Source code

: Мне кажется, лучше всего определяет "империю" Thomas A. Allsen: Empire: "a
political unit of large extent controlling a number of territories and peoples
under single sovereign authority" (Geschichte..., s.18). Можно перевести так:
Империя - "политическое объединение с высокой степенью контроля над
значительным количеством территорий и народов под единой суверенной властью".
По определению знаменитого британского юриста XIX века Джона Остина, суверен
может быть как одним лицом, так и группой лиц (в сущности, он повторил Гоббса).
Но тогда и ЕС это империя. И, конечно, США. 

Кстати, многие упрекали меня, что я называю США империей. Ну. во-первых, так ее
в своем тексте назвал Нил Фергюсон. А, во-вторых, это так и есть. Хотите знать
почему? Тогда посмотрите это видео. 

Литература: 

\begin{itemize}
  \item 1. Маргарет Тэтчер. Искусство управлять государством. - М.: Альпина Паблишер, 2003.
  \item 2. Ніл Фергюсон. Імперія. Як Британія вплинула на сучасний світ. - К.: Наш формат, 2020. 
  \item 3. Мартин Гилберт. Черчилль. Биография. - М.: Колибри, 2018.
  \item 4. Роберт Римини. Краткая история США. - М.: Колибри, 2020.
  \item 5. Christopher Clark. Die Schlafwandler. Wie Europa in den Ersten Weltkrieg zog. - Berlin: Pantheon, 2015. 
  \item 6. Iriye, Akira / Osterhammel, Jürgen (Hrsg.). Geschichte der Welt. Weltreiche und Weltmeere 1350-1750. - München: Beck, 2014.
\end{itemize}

**Work to complete:** What is needed is an exact copy of all the records above.

**Task answer:**
Source code

: Мне кажется, лучше всего определяет "империю" Thomas A. Allsen: Empire: "a
political unit of large extent controlling a number of territories and peoples
under single sovereign authority" (Geschichte..., s.18). Можно перевести так:
Империя - "политическое объединение с высокой степенью контроля над
значительным количеством территорий и народов под единой суверенной властью".
По определению знаменитого британского юриста XIX века Джона Остина, суверен
может быть как одним лицом, так и группой лиц (в сущности, он повторил Гоббса).
Но тогда и ЕС это империя. И, конечно, США. 

Кстати, многие упрекали меня, что я называю США империей. Ну. во-первых, так ее
в своем тексте назвал Нил Фергюсон. А, во-вторых, это так и есть. Хотите знать
почему? Тогда посмотрите это видео. 

Литература: 

\begin{itemize}
  \item 1. Маргарет Тэтчер. Искусство управлять государством. - М.: Альпина Паблишер, 2003.
  \item 2. Ніл Фергюсон. Імперія. Як Британія вплинула на сучасний світ. - К.: Наш формат, 2020. 
  \item 3. Мартин Гилберт. Черчилль. Биография. - М.: Колибри, 2018.
  \item 4. Роберт Римини. Краткая история США. - М.: Колибри, 2020.
  \item 5. Christopher Clark. Die Schlafwandler. Wie Europa in den Ersten Weltkrieg zog. - Berlin: Pantheon, 2015. 
  \item 6. Iriye, Akira / Osterhammel, Jürgen (Hrsg.). Geschichte der Welt. Weltreiche und Weltmeere 1350-1750. - München: Beck, 2014.
\end{itemize}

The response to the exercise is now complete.